Durante as investigações, ainda em 2018, a PF chegou a cumprir um mandado de busca e apreensão na casa do suspeito, que residia em Brasília. Na ocasião, foram apreendidos cerca de um milhão de reais, em espécie (moeda estrangeira e reais). Esse montante, escondido em uma residência, permite se ter uma pequena noção do quão lucrativo era o negócio desenvolvido pelos criminosos.
Infelizmente, boa parte das transações realizadas na darkweb movimentam as chamadas bitcoins ou criptomoedas, o que acaba por dificultar uma estimativa mais precisa dos valores negociados.
Para cada operação realizada, ou seja, cada vez que um comprador adquiria drogas, ou dados bancários de criminosos, o site dos israelenses, criado para indicar o mercado ilegal, ganhava uma comissão. Faturaram alto sem precisar colocar a mão em produtos ilícitos. Não precisaram comprar e revender drogas, armas ou qualquer outro bem ilegal. Não correram risco de serem mortos pelas atividades ilegais que praticaram.
Da tranquilidade de suas casas, operaram na darkweb, simplesmente indicando os criminosos que efetivamente botam a mão na massa. Segundo as autoridades americanas, o esquema criminoso movimentou milhões de dólares. É a reinvenção do crime.

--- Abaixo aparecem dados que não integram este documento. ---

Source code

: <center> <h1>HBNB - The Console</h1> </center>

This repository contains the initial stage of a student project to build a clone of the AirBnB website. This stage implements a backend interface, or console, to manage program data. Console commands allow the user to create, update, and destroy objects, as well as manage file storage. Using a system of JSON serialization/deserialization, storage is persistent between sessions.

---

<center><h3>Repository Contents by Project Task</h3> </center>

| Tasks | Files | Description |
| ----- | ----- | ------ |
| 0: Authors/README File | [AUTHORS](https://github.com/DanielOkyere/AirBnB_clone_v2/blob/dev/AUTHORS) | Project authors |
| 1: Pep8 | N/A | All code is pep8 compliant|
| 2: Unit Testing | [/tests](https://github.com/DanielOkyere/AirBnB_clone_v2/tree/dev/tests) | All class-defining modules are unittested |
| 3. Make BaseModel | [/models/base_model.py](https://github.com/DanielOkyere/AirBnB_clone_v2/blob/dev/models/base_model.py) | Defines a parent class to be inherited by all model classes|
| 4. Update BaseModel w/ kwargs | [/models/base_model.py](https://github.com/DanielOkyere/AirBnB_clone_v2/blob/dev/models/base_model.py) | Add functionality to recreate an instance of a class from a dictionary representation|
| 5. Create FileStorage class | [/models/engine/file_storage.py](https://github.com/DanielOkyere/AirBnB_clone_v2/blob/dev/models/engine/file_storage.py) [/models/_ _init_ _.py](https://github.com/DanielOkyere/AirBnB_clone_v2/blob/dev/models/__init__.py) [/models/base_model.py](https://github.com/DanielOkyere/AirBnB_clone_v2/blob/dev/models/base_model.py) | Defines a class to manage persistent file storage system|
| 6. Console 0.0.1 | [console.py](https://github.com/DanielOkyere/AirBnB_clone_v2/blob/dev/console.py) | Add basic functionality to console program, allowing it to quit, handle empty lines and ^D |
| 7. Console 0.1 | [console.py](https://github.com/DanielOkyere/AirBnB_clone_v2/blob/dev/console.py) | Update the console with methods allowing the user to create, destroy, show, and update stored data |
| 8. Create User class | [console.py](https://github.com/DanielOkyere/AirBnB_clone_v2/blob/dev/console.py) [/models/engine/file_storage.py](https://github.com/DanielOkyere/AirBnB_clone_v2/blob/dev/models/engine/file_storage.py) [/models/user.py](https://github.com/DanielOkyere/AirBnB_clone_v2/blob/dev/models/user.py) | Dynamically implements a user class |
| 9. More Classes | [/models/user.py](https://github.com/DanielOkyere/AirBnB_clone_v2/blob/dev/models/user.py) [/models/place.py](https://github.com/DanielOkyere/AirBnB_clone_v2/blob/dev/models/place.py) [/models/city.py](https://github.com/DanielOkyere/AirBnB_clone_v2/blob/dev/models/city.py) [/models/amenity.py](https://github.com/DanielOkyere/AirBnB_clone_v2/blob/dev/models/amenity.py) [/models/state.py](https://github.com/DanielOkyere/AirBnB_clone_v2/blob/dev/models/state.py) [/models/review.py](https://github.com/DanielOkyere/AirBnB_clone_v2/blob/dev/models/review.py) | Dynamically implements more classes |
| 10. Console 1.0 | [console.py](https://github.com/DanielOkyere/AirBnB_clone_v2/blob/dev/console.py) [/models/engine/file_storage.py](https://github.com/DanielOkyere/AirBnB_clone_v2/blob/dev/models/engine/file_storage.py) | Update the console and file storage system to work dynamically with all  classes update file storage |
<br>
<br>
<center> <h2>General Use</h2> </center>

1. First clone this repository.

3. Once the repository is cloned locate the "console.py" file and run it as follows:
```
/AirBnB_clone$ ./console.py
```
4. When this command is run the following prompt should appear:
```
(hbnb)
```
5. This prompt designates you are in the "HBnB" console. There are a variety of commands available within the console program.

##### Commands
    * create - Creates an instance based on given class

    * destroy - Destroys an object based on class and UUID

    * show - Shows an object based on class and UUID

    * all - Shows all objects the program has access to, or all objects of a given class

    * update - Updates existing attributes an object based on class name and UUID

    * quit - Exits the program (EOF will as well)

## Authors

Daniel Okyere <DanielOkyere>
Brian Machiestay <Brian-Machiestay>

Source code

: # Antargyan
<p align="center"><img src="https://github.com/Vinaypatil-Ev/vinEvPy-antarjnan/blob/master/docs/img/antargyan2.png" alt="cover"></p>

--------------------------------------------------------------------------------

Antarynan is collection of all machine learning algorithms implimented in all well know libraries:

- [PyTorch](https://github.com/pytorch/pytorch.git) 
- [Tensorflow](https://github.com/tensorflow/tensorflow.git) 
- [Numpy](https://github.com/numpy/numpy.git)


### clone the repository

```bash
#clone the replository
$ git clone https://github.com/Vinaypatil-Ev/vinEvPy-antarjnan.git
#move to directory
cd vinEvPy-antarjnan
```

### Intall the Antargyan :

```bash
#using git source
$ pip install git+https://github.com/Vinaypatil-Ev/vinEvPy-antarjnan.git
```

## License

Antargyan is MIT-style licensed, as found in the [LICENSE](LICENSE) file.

Algumas lições podem ser extraídas desse belo trabalho realizado pela equipe que combate os crimes cibernéticos na Polícia Federal, juntamente com o FBI. A criatividade humana não tem limites. Os criminosos, dia após dia, se reinventam e desenvolvem novos mecanismos para praticar crimes, obter lucros e impedir o trabalho das polícias. Estas, por sua vez, precisam investir, como nunca, em inteligência e capacitação de seus recursos humanos. O crime não possui mais fronteiras, portanto, para combate-lo é imprescindível a união de esforços das agências de segurança de todos os países. Com boa cooperação internacional, compartilhamento de informações e, principalmente, confiança entre as polícias é possível vencer a criminalidade transnacional, não importa quão sofisticado ou inovador seja o esquema criminoso.